Старик утер ладонью лицо, нагнувшись, подобрал палку и фуражку, они выпали из его рук, и нашарил он их не сразу, пол кутала тьма, в которой его глаза, залитые влагой, ничего не видели.
– Благодарствую, – сказал старик священнику. – Пошел я.
– Заночевал бы, – предложил священник. – Я могу направить. Скажешь, от меня, – примут.
Старик помедлил, колеблясь.
– Люди надежные, – продолжал священник. – Довериться можно. Они уже многих принимали. И не таких, как ты…
– Нет, лучше я пойду… – решил старик, пересиливая в себе соблазн человеческого жилища. Большой все-таки это риск – не для него, для тех добрых людей, что укроют его по слову священника.
Старик приблизился к двери, протянул руку, нащупывая, как ее открыть.
– Я выведу, – сказал отец Поликарп, беря с аналоя свечу. – Не споткнись, порог тут…
Старик обернулся.
– Что будет-то? – глухо, все еще со слезами на лице, вопросил он.
Его трудно было расслышать и понять, но отец Поликарп со свечою в руке понял, о чем он спрашивает, что томит старика.

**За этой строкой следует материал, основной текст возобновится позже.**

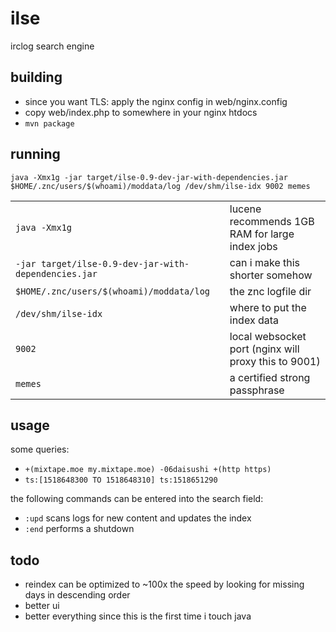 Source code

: # ilse
irclog search engine

## building

* since you want TLS: apply the nginx config in web/nginx.config
* copy web/index.php to somewhere in your nginx htdocs
* `mvn package`

## running

`java -Xmx1g -jar target/ilse-0.9-dev-jar-with-dependencies.jar $HOME/.znc/users/$(whoami)/moddata/log /dev/shm/ilse-idx 9002 memes`

| | |
|-|-|
| `java -Xmx1g` | lucene recommends 1GB RAM for large index jobs |
| `-jar target/ilse-0.9-dev-jar-with-dependencies.jar` | can i make this shorter somehow |
| `$HOME/.znc/users/$(whoami)/moddata/log` | the znc logfile dir |
| `/dev/shm/ilse-idx` | where to put the index data |
| `9002` | local websocket port (nginx will proxy this to 9001) |
| `memes` | a certified strong passphrase |

## usage

some queries:
* `+(mixtape.moe my.mixtape.moe) -06daisushi +(http https)`
* `ts:[1518648300 TO 1518648310] ts:1518651290`

the following commands can be entered into the search field:
* `:upd` scans logs for new content and updates the index
* `:end` performs a shutdown

## todo

* reindex can be optimized to ~100x the speed by looking for missing days in descending order
* better ui
* better everything since this is the first time i touch java

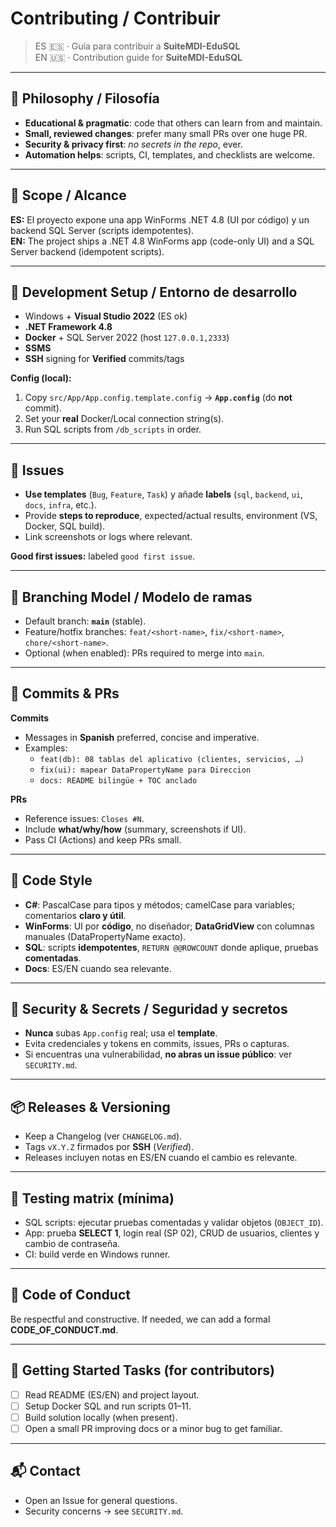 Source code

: # Contributing / Contribuir

> ES 🇪🇸 · Guía para contribuir a **SuiteMDI-EduSQL**  
> EN 🇺🇸 · Contribution guide for **SuiteMDI-EduSQL**

---

## 🧭 Philosophy / Filosofía

- **Educational & pragmatic**: code that others can learn from and maintain.  
- **Small, reviewed changes**: prefer many small PRs over one huge PR.  
- **Security & privacy first**: *no secrets in the repo*, ever.  
- **Automation helps**: scripts, CI, templates, and checklists are welcome.

---

## 📌 Scope / Alcance

**ES:** El proyecto expone una app WinForms .NET 4.8 (UI por código) y un backend SQL Server (scripts idempotentes).  
**EN:** The project ships a .NET 4.8 WinForms app (code-only UI) and a SQL Server backend (idempotent scripts).

---

## 🧰 Development Setup / Entorno de desarrollo

- Windows + **Visual Studio 2022** (ES ok)
- **.NET Framework 4.8**
- **Docker** + SQL Server 2022 (host `127.0.0.1,2333`)
- **SSMS**
- **SSH** signing for **Verified** commits/tags

**Config (local):**
1. Copy `src/App/App.config.template.config` → **`App.config`** (do **not** commit).
2. Set your **real** Docker/Local connection string(s).
3. Run SQL scripts from `/db_scripts` in order.

---

## 🐞 Issues

- **Use templates** (`Bug`, `Feature`, `Task`) y añade **labels** (`sql`, `backend`, `ui`, `docs`, `infra`, etc.).  
- Provide **steps to reproduce**, expected/actual results, environment (VS, Docker, SQL build).  
- Link screenshots or logs where relevant.

**Good first issues:** labeled `good first issue`.

---

## 🌱 Branching Model / Modelo de ramas

- Default branch: **`main`** (stable).  
- Feature/hotfix branches: `feat/<short-name>`, `fix/<short-name>`, `chore/<short-name>`.  
- Optional (when enabled): PRs required to merge into `main`.

---

## 🧪 Commits & PRs

**Commits**
- Messages in **Spanish** preferred, concise and imperative.  
- Examples:  
  - `feat(db): 08 tablas del aplicativo (clientes, servicios, …)`  
  - `fix(ui): mapear DataPropertyName para Direccion`  
  - `docs: README bilingüe + TOC anclado`

**PRs**
- Reference issues: `Closes #N`.  
- Include **what/why/how** (summary, screenshots if UI).  
- Pass CI (Actions) and keep PRs small.

---

## 🧹 Code Style

- **C#**: PascalCase para tipos y métodos; camelCase para variables; comentarios **claro y útil**.  
- **WinForms**: UI por **código**, no diseñador; **DataGridView** con columnas manuales (DataPropertyName exacto).  
- **SQL**: scripts **idempotentes**, `RETURN @@ROWCOUNT` donde aplique, pruebas **comentadas**.  
- **Docs**: ES/EN cuando sea relevante.

---

## 🔐 Security & Secrets / Seguridad y secretos

- **Nunca** subas `App.config` real; usa el **template**.  
- Evita credenciales y tokens en commits, issues, PRs o capturas.  
- Si encuentras una vulnerabilidad, **no abras un issue público**: ver `SECURITY.md`.

---

## 📦 Releases & Versioning

- Keep a Changelog (ver `CHANGELOG.md`).  
- Tags `vX.Y.Z` firmados por **SSH** (*Verified*).  
- Releases incluyen notas en ES/EN cuando el cambio es relevante.

---

## 🧩 Testing matrix (mínima)

- SQL scripts: ejecutar pruebas comentadas y validar objetos (`OBJECT_ID`).  
- App: prueba **SELECT 1**, login real (SP 02), CRUD de usuarios, clientes y cambio de contraseña.  
- CI: build verde en Windows runner.

---

## 🤝 Code of Conduct

Be respectful and constructive. If needed, we can add a formal **CODE_OF_CONDUCT.md**.

---

## 🚀 Getting Started Tasks (for contributors)

- [ ] Read README (ES/EN) and project layout.  
- [ ] Setup Docker SQL and run scripts 01–11.  
- [ ] Build solution locally (when present).  
- [ ] Open a small PR improving docs or a minor bug to get familiar.

---

## 📬 Contact

- Open an Issue for general questions.  
- Security concerns → see `SECURITY.md`. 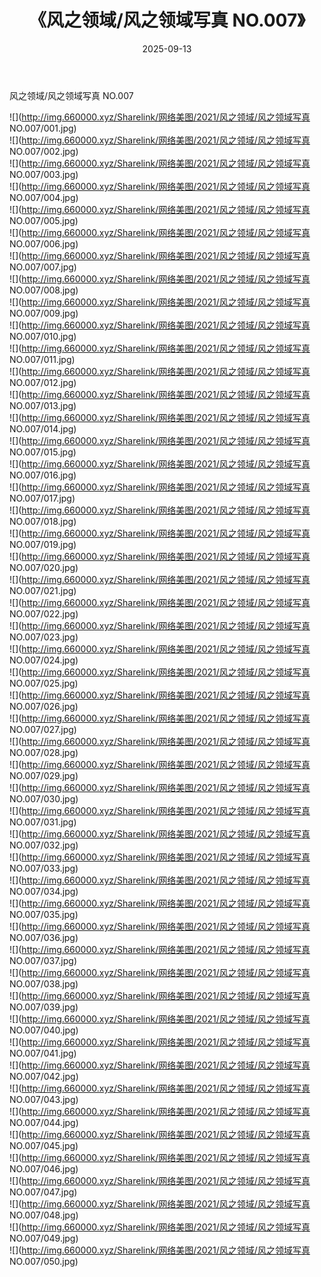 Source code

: ﻿---
layout: post
title:  《风之领域/风之领域写真 NO.007》
date:   2025-09-13
img: http://img.660000.xyz/Sharelink/网络美图/2021/风之领域/风之领域写真 NO.007/000.jpg
categories: [美女, 清纯, 唯美]
---

风之领域/风之领域写真 NO.007

 ![](http://img.660000.xyz/Sharelink/网络美图/2021/风之领域/风之领域写真 NO.007/001.jpg) <br>![](http://img.660000.xyz/Sharelink/网络美图/2021/风之领域/风之领域写真 NO.007/002.jpg) <br>![](http://img.660000.xyz/Sharelink/网络美图/2021/风之领域/风之领域写真 NO.007/003.jpg) <br>![](http://img.660000.xyz/Sharelink/网络美图/2021/风之领域/风之领域写真 NO.007/004.jpg) <br>![](http://img.660000.xyz/Sharelink/网络美图/2021/风之领域/风之领域写真 NO.007/005.jpg) <br>![](http://img.660000.xyz/Sharelink/网络美图/2021/风之领域/风之领域写真 NO.007/006.jpg) <br>![](http://img.660000.xyz/Sharelink/网络美图/2021/风之领域/风之领域写真 NO.007/007.jpg) <br>![](http://img.660000.xyz/Sharelink/网络美图/2021/风之领域/风之领域写真 NO.007/008.jpg) <br>![](http://img.660000.xyz/Sharelink/网络美图/2021/风之领域/风之领域写真 NO.007/009.jpg) <br>![](http://img.660000.xyz/Sharelink/网络美图/2021/风之领域/风之领域写真 NO.007/010.jpg) <br>![](http://img.660000.xyz/Sharelink/网络美图/2021/风之领域/风之领域写真 NO.007/011.jpg) <br>![](http://img.660000.xyz/Sharelink/网络美图/2021/风之领域/风之领域写真 NO.007/012.jpg) <br>![](http://img.660000.xyz/Sharelink/网络美图/2021/风之领域/风之领域写真 NO.007/013.jpg) <br>![](http://img.660000.xyz/Sharelink/网络美图/2021/风之领域/风之领域写真 NO.007/014.jpg) <br>![](http://img.660000.xyz/Sharelink/网络美图/2021/风之领域/风之领域写真 NO.007/015.jpg) <br>![](http://img.660000.xyz/Sharelink/网络美图/2021/风之领域/风之领域写真 NO.007/016.jpg) <br>![](http://img.660000.xyz/Sharelink/网络美图/2021/风之领域/风之领域写真 NO.007/017.jpg) <br>![](http://img.660000.xyz/Sharelink/网络美图/2021/风之领域/风之领域写真 NO.007/018.jpg) <br>![](http://img.660000.xyz/Sharelink/网络美图/2021/风之领域/风之领域写真 NO.007/019.jpg) <br>![](http://img.660000.xyz/Sharelink/网络美图/2021/风之领域/风之领域写真 NO.007/020.jpg) <br>![](http://img.660000.xyz/Sharelink/网络美图/2021/风之领域/风之领域写真 NO.007/021.jpg) <br>![](http://img.660000.xyz/Sharelink/网络美图/2021/风之领域/风之领域写真 NO.007/022.jpg) <br>![](http://img.660000.xyz/Sharelink/网络美图/2021/风之领域/风之领域写真 NO.007/023.jpg) <br>![](http://img.660000.xyz/Sharelink/网络美图/2021/风之领域/风之领域写真 NO.007/024.jpg) <br>![](http://img.660000.xyz/Sharelink/网络美图/2021/风之领域/风之领域写真 NO.007/025.jpg) <br>![](http://img.660000.xyz/Sharelink/网络美图/2021/风之领域/风之领域写真 NO.007/026.jpg) <br>![](http://img.660000.xyz/Sharelink/网络美图/2021/风之领域/风之领域写真 NO.007/027.jpg) <br>![](http://img.660000.xyz/Sharelink/网络美图/2021/风之领域/风之领域写真 NO.007/028.jpg) <br>![](http://img.660000.xyz/Sharelink/网络美图/2021/风之领域/风之领域写真 NO.007/029.jpg) <br>![](http://img.660000.xyz/Sharelink/网络美图/2021/风之领域/风之领域写真 NO.007/030.jpg) <br>![](http://img.660000.xyz/Sharelink/网络美图/2021/风之领域/风之领域写真 NO.007/031.jpg) <br>![](http://img.660000.xyz/Sharelink/网络美图/2021/风之领域/风之领域写真 NO.007/032.jpg) <br>![](http://img.660000.xyz/Sharelink/网络美图/2021/风之领域/风之领域写真 NO.007/033.jpg) <br>![](http://img.660000.xyz/Sharelink/网络美图/2021/风之领域/风之领域写真 NO.007/034.jpg) <br>![](http://img.660000.xyz/Sharelink/网络美图/2021/风之领域/风之领域写真 NO.007/035.jpg) <br>![](http://img.660000.xyz/Sharelink/网络美图/2021/风之领域/风之领域写真 NO.007/036.jpg) <br>![](http://img.660000.xyz/Sharelink/网络美图/2021/风之领域/风之领域写真 NO.007/037.jpg) <br>![](http://img.660000.xyz/Sharelink/网络美图/2021/风之领域/风之领域写真 NO.007/038.jpg) <br>![](http://img.660000.xyz/Sharelink/网络美图/2021/风之领域/风之领域写真 NO.007/039.jpg) <br>![](http://img.660000.xyz/Sharelink/网络美图/2021/风之领域/风之领域写真 NO.007/040.jpg) <br>![](http://img.660000.xyz/Sharelink/网络美图/2021/风之领域/风之领域写真 NO.007/041.jpg) <br>![](http://img.660000.xyz/Sharelink/网络美图/2021/风之领域/风之领域写真 NO.007/042.jpg) <br>![](http://img.660000.xyz/Sharelink/网络美图/2021/风之领域/风之领域写真 NO.007/043.jpg) <br>![](http://img.660000.xyz/Sharelink/网络美图/2021/风之领域/风之领域写真 NO.007/044.jpg) <br>![](http://img.660000.xyz/Sharelink/网络美图/2021/风之领域/风之领域写真 NO.007/045.jpg) <br>![](http://img.660000.xyz/Sharelink/网络美图/2021/风之领域/风之领域写真 NO.007/046.jpg) <br>![](http://img.660000.xyz/Sharelink/网络美图/2021/风之领域/风之领域写真 NO.007/047.jpg) <br>![](http://img.660000.xyz/Sharelink/网络美图/2021/风之领域/风之领域写真 NO.007/048.jpg) <br>![](http://img.660000.xyz/Sharelink/网络美图/2021/风之领域/风之领域写真 NO.007/049.jpg) <br>![](http://img.660000.xyz/Sharelink/网络美图/2021/风之领域/风之领域写真 NO.007/050.jpg) <br>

– Гибель и изгнание супостатов, – ответил он, ни секунды не раздумывая, как говорят такое, что давно обдумано и решено и готовым лежит в мыслях и душе.
– Силы нашей нету уже, – горестно сказал старик. – За Дон уже отступили. А там и до Волги недалеко. А Волга – это уже России конец…

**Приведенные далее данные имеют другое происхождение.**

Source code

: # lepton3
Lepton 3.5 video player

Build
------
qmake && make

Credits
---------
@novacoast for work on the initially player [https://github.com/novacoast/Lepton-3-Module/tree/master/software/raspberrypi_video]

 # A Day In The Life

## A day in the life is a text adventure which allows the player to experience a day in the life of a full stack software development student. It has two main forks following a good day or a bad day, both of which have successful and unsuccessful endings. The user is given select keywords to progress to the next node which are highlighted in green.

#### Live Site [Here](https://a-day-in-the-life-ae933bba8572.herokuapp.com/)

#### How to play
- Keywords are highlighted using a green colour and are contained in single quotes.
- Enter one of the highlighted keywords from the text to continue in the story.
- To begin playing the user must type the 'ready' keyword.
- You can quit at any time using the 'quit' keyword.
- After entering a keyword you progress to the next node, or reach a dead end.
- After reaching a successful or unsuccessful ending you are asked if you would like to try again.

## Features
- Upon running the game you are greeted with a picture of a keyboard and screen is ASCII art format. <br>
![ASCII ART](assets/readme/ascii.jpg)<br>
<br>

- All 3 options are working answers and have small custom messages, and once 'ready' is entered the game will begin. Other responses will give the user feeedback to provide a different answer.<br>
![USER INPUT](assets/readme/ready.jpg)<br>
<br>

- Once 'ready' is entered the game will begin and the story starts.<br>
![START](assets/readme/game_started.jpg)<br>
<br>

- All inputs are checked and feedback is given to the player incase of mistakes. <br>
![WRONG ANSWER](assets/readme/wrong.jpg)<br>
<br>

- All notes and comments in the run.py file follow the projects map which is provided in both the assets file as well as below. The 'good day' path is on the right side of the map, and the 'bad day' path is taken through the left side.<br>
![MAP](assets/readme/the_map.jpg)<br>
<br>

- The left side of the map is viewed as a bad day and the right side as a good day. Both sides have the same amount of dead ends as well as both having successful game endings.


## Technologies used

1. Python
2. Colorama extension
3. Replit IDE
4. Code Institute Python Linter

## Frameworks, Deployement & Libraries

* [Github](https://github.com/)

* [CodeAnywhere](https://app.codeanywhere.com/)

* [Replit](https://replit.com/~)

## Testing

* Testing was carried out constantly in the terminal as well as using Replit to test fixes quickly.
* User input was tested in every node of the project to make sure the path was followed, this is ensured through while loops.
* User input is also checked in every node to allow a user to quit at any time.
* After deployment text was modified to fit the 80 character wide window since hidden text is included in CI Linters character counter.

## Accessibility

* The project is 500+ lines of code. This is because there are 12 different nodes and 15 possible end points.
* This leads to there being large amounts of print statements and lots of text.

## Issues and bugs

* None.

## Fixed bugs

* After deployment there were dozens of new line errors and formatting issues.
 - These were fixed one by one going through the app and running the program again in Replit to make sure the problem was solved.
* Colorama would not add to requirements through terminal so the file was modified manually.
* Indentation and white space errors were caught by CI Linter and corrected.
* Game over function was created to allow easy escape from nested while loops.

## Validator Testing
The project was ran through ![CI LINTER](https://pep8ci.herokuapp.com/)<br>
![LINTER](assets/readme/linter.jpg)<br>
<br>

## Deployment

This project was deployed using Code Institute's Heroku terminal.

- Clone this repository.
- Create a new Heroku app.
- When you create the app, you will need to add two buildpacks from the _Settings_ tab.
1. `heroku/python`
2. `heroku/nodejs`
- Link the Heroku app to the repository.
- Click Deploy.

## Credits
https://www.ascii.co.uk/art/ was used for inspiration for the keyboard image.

– Соберется сила. Не вся еще она. Тыщу лет Россия стоит. Тыщу раз враги на нее нападали. А никто одолеть не мог. Наполеон первопрестольную взял, пожаром дотла сжег. А назад бежал, и все его войско погибло. Побегут и они.
– Побегут?
– Непременно. Проклиная день и час рождения своего, день и час своего супостатства.

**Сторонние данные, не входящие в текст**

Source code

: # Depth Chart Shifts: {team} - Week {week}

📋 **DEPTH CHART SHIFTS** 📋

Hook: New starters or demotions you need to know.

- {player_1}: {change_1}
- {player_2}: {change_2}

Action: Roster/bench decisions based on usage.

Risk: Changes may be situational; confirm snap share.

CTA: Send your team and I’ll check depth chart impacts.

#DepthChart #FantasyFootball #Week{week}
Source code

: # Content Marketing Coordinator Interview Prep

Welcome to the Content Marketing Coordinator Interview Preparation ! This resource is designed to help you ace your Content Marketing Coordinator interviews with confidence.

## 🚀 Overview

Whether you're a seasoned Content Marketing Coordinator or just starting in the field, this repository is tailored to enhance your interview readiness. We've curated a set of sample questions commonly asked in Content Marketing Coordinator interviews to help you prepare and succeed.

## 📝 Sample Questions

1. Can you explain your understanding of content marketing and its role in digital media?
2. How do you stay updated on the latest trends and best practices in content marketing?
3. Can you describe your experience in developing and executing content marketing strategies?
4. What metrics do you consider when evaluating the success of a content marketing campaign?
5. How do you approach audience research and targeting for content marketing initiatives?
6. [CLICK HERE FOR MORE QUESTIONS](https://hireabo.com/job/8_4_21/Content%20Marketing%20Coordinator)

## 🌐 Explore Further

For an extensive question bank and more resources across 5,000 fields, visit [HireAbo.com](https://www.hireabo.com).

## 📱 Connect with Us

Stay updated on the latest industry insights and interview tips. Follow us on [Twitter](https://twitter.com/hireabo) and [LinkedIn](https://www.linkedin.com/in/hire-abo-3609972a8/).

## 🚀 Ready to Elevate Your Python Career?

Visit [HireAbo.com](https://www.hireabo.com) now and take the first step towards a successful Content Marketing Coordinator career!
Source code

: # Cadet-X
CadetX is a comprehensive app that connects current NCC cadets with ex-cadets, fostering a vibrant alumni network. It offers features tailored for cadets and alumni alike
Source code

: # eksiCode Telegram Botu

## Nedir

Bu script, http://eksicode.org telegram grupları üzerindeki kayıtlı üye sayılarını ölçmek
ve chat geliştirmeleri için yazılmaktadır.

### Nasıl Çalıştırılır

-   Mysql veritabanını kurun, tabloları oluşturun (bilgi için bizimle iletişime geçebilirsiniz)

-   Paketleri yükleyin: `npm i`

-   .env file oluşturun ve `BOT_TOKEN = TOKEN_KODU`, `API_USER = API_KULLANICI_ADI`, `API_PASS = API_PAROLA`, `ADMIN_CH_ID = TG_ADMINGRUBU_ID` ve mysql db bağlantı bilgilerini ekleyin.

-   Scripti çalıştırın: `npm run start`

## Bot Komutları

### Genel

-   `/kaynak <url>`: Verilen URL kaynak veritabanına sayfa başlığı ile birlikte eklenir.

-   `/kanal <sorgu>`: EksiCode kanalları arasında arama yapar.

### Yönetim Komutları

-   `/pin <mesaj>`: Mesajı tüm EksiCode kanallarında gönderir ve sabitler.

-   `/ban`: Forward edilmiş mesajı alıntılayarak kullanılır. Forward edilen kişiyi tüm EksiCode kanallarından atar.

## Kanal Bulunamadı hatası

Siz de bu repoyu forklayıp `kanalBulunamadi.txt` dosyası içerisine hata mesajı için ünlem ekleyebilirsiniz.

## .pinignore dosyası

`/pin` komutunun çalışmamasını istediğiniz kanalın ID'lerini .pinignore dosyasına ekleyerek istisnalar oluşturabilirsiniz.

– Исполнится ли? – с сомнениями покачал головой старик.
– Истинно так! – твердо, будто такой исход зависел от него лично и он за него ручался, сказал отец Поликарп. Свеча в движении сквозняка горела в его руке высоким пламенем, как бы подтверждая решительную веру священника.
– Спасибо за слова такие, – сказал старик.
Он еще помедлил малость у двери, как будто набираясь чего-то в запас перед своей дорогой во тьму ночи, затем протянул руку, отворил дверь.
– Людей жалко, людей извели… – плача, сказал старик. – Сердце от горя рвется…
– Горя много, – подтвердил священник. – Одно сейчас: духом не пасть. Апостолов наших помнить – как они говорили народу в бедах: крепитесь и мужайтесь! Неправедно взявший меч – от меча и погибнет!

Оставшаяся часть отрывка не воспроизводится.